**BRIEF:**
Reproduce the listing below precisely, leaving every line intact.

**DATA SHOWN:**
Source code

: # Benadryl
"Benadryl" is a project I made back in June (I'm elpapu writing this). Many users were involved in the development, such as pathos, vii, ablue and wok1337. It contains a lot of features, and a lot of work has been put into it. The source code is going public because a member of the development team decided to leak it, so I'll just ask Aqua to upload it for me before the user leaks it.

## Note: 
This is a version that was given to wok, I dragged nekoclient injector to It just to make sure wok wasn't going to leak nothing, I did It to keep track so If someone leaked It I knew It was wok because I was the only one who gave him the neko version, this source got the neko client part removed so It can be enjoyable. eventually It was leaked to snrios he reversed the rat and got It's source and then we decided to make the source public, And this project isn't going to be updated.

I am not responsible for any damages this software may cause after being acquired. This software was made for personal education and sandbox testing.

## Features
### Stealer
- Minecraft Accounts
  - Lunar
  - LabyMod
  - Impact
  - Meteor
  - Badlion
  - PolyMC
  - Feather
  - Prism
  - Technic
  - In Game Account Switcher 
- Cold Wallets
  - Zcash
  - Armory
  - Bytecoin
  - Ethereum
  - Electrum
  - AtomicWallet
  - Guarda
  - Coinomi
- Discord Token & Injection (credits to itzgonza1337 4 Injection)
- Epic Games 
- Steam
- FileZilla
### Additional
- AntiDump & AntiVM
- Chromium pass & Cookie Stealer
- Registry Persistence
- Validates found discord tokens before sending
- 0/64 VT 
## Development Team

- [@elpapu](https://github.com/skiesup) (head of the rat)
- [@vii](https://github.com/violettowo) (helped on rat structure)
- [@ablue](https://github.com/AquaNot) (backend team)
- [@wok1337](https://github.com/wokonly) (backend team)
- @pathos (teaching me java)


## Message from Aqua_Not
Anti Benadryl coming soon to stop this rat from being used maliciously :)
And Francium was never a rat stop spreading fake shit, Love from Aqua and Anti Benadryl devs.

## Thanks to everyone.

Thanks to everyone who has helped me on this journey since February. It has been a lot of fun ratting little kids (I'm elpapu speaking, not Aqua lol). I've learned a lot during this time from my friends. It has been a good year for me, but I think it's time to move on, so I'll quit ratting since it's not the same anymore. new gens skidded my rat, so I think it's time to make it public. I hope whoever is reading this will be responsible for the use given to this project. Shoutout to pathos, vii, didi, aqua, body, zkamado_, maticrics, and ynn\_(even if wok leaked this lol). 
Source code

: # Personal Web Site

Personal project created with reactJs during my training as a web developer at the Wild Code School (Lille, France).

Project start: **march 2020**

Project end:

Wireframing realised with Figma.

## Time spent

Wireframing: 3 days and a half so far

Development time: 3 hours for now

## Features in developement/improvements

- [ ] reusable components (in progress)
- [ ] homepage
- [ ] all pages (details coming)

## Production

**RESPONSE TO THIS TASK:**
Source code

: # Benadryl
"Benadryl" is a project I made back in June (I'm elpapu writing this). Many users were involved in the development, such as pathos, vii, ablue and wok1337. It contains a lot of features, and a lot of work has been put into it. The source code is going public because a member of the development team decided to leak it, so I'll just ask Aqua to upload it for me before the user leaks it.

## Note: 
This is a version that was given to wok, I dragged nekoclient injector to It just to make sure wok wasn't going to leak nothing, I did It to keep track so If someone leaked It I knew It was wok because I was the only one who gave him the neko version, this source got the neko client part removed so It can be enjoyable. eventually It was leaked to snrios he reversed the rat and got It's source and then we decided to make the source public, And this project isn't going to be updated.

I am not responsible for any damages this software may cause after being acquired. This software was made for personal education and sandbox testing.

## Features
### Stealer
- Minecraft Accounts
  - Lunar
  - LabyMod
  - Impact
  - Meteor
  - Badlion
  - PolyMC
  - Feather
  - Prism
  - Technic
  - In Game Account Switcher 
- Cold Wallets
  - Zcash
  - Armory
  - Bytecoin
  - Ethereum
  - Electrum
  - AtomicWallet
  - Guarda
  - Coinomi
- Discord Token & Injection (credits to itzgonza1337 4 Injection)
- Epic Games 
- Steam
- FileZilla
### Additional
- AntiDump & AntiVM
- Chromium pass & Cookie Stealer
- Registry Persistence
- Validates found discord tokens before sending
- 0/64 VT 
## Development Team

- [@elpapu](https://github.com/skiesup) (head of the rat)
- [@vii](https://github.com/violettowo) (helped on rat structure)
- [@ablue](https://github.com/AquaNot) (backend team)
- [@wok1337](https://github.com/wokonly) (backend team)
- @pathos (teaching me java)


## Message from Aqua_Not
Anti Benadryl coming soon to stop this rat from being used maliciously :)
And Francium was never a rat stop spreading fake shit, Love from Aqua and Anti Benadryl devs.

## Thanks to everyone.

Thanks to everyone who has helped me on this journey since February. It has been a lot of fun ratting little kids (I'm elpapu speaking, not Aqua lol). I've learned a lot during this time from my friends. It has been a good year for me, but I think it's time to move on, so I'll quit ratting since it's not the same anymore. new gens skidded my rat, so I think it's time to make it public. I hope whoever is reading this will be responsible for the use given to this project. Shoutout to pathos, vii, didi, aqua, body, zkamado_, maticrics, and ynn\_(even if wok leaked this lol). 
Source code

: # Personal Web Site

Personal project created with reactJs during my training as a web developer at the Wild Code School (Lille, France).

Project start: **march 2020**

Project end:

Wireframing realised with Figma.

## Time spent

Wireframing: 3 days and a half so far

Development time: 3 hours for now

## Features in developement/improvements

- [ ] reusable components (in progress)
- [ ] homepage
- [ ] all pages (details coming)

## Production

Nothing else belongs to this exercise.